Ist deine Frage damit beantwortet und das Problem gelöst?

Ansonsten zeig doch mal den Quellcode, denn "normalerweise" werden die beiden Attribute von beiden Browsern einheitlich interpretiert.


----------



## Nepheus (6. Dezember 2006)

Hier den Link mal mit IE und Firefox öffnen

IE is oben und unten n balken, Firefox net ...


----------



## Maik (6. Dezember 2006)

Bitte validiere das XHTML-Dokument -> Validator-Result

Einer der 270  gemeldeten Fehler könnte der Schlüssel zum Erfolg sein.


----------



## herrgarnele (6. Dezember 2006)

270!
Respect!!

(Sorry für offtopic, aber sowas hab ich noch net gesehn! Ist auch gar net bös gemeint!)


----------



## mAu (6. Dezember 2006)

herrgarnele hat gesagt.:


> 270!
> Respect!!
> 
> (Sorry für offtopic, aber sowas hab ich noch net gesehn! Ist auch gar net bös gemeint!)

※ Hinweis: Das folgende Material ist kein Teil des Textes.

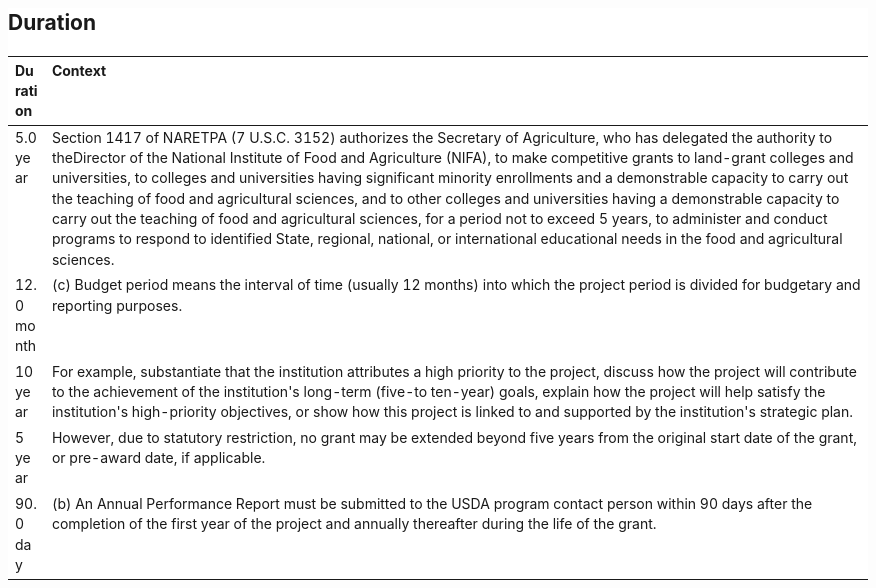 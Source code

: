 
## Duration

| Duration   | Context                                                                                                                                                                                                                                                                                                                                                                                                                                                                                                                                                                                                                                                                                                                                                             |
|:-----------|:--------------------------------------------------------------------------------------------------------------------------------------------------------------------------------------------------------------------------------------------------------------------------------------------------------------------------------------------------------------------------------------------------------------------------------------------------------------------------------------------------------------------------------------------------------------------------------------------------------------------------------------------------------------------------------------------------------------------------------------------------------------------|
| 5.0 year   | Section 1417 of NARETPA (7 U.S.C. 3152) authorizes the Secretary of Agriculture, who has delegated the authority to theDirector of the National Institute of Food and Agriculture (NIFA), to make competitive grants to land-grant colleges and universities, to colleges and universities having significant minority enrollments and a demonstrable capacity to carry out the teaching of food and agricultural sciences, and to other colleges and universities having a demonstrable capacity to carry out the teaching of food and agricultural sciences, for a period not to exceed 5 years, to administer and conduct programs to respond to identified State, regional, national, or international educational needs in the food and agricultural sciences. |
| 12.0 month | (c) Budget period means the interval of time (usually 12 months) into which the project period is divided for budgetary and reporting purposes.                                                                                                                                                                                                                                                                                                                                                                                                                                                                                                                                                                                                                     |
| 10 year    | For example, substantiate that the institution attributes a high priority to the project, discuss how the project will contribute to the achievement of the institution's long-term (five-to ten-year) goals, explain how the project will help satisfy the institution's high-priority objectives, or show how this project is linked to and supported by the institution's strategic plan.                                                                                                                                                                                                                                                                                                                                                                        |
| 5 year     | However, due to statutory restriction, no grant may be extended beyond five years from the original start date of the grant, or pre-award date, if applicable.                                                                                                                                                                                                                                                                                                                                                                                                                                                                                                                                                                                                      |
| 90.0 day   | (b) An Annual Performance Report must be submitted to the USDA program contact person within 90 days after the completion of the first year of the project and annually thereafter during the life of the grant.                                                                                                                                                                                                                                                                                                                                                                                                                                                                                                                                                    |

Sowas ist leider keine Seltenheit im Internet, ich hab schon Seiten mit 400 und mehr Fehlern gesehen...


----------



## Nepheus (6. Dezember 2006)

mal ganz ehrlich, ich versteh net was da falsch sein soll, wieso zeigt der denn soviele Fehler, werden die Werte net mit "" angegeben? Der Rest ist halt im Code von den PHP Scripten...Kann mir ma jemand sagen wie das richtig sein sollte? =/


----------



## mAu (6. Dezember 2006)

Er sagt dir doch was falsch ist, wo ist das Problem? Z.B...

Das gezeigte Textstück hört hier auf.